Let It Bleed

2 Popping a scab that's never healing


- Bert — Ouvi o garoto deitado me chamar. Meus olhos estavam fixos no vidro da janela enquanto eu refletia sobre qualquer assunto que me fizesse esquecer do principal, nem que fosse por apenas alguns segundos. O cigarro permanecia entre meus lábios levemente entreabertos, a fumaça desenvolvendo-se rapidamente sob o ar, reproduzindo seu cheiro. Pude ouvir claramente quando a cama rangeu e, logo depois, senti os braços de Quinn envolverem minha cintura.

Apesar de minha confusão, pode-se dizer que eu era bom em bloquear sentimentos. A última coisa que planejei quando meus olhos fecharam-se para aqueles à minha frente e meus lábios tocaram os seus pela primeira vez, foi em amor. Eu nunca havia chego à supor algo relacionado com amor, apenas com amizade ou simples paixão e atração passageira que cessaria assim que alguma de nossas brincadeiras em cima do palco acabassem em um beijo. De qualquer forma, admitir algo mais sério com ele, técnicamente, seria admitir meu amor.
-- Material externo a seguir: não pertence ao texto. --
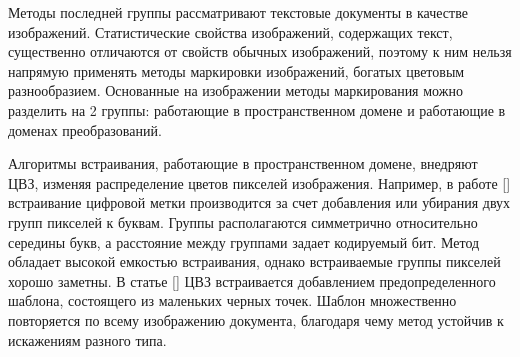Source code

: \documentclass[12pt,a4paper]{article}
\begin{document}
Методы последней группы рассматривают текстовые документы в качестве изображений.
Статистические свойства изображений, содержащих текст, существенно отличаются от свойств обычных изображений, поэтому к ним нельзя напрямую применять методы маркировки изображений, богатых цветовым разнообразием.
Основанные на изображении методы маркирования можно разделить на 2 группы: работающие в пространственном домене и работающие в доменах преобразований.

Алгоритмы встраивания, работающие в пространственном домене, внедряют ЦВЗ, изменяя распределение цветов пикселей изображения.
Например, в работе [] встраивание цифровой метки производится за счет добавления или убирания двух групп пикселей к буквам.
Группы располагаются симметрично относительно середины букв, а расстояние между группами задает кодируемый бит.
Метод обладает высокой емкостью встраивания, однако встраиваемые группы пикселей хорошо заметны.
В статье [] ЦВЗ встраивается добавлением предопределенного шаблона, состоящего из маленьких черных точек.
Шаблон множественно повторяется по всему изображению документа, благодаря чему метод устойчив к искажениям разного типа.
\end{document}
E só de pensar e repetir mentalmente a maldita palavra com \"A\", os poros de minha pele arrepiaram-se em tremor; e isso não tinha nada à ver com os beijos que Quinn espalhava sobre meu pescoço enquanto suas mãos apertavam firmimemente minha cintura, tomando conta da situação. Amor, quando se torna um sentimento sério com dependência afetiva, se torna também a pior das coisas. Não é como se você sempre tivesse a pessoa que quer e, quando me deixei amar pela primeira e última vez, também não a tive. Então para que repetir o erro novamente com duas tentativas frustradas? Para que me deixar sofrer de novo? Amor era um sentimento insensato e isso, com certeza, estava proibido de ser incluído em meus futuros planos de vida.

Afastar Quinn agora, sim, parecia fazer parte de um desses planos. Mas esperar até o futuro para fazê-lo seria tempo demais, um tempo que passaria enquanto seus dentes e língua delineassem minha pele e nossos gemidos e ofegos chamando um pelo outro preenchessem o quarto de novo. Mas eu não pretendia deixar isso acontecer.

- Quinn — Chamei, deixando minha respiração sair de entre meus lábios e se desfazer sozinha no ar. Não havia percebido que meu cigarro não estava mais em minha boca ou preso entre meus dedos. Talvez Quinn tivesse o afastado em um dos meus momentos de reflexão. Ele gostava de fazer isso quando eu estava distraído o bastante para não retrucar. — Onde está meu cigarro?

- Sei lá. — Respondeu-me sem realmente prestar atenção na conversa, mordiscando agora meu ombro direito que estava nú pela noite anterior.

Eu me afastei sem hesitar, deixando-o de lado para procurar o bendito cigarro. Na verdade, qualquer objeto seria importante demais para ser achado agora, apenas com o propósito de me afastar dele.

Quinn me encarou, uma interrogação visível em seus olhos castanhos enquanto me analisava.

- O que você tem?

- Nada — Retribui seu olhar, estudando-o. Por que ele tinha que ser tão desconfiado e insistente? Quinn me passava sua insistência em saber com só um olhar, nenhuma palavra proferida. — É sério, só preciso achar meu cigarro.

- Seu cigarro nunca foi um problema nessas horas.

- Talvez eu me preocupe com problemas agora.

- E talvez um dos seus problemas seja eu.

Vi seu olhar triste, antes de rapidamente desviar os olhos da consciência e deixar o quarto, sem responder.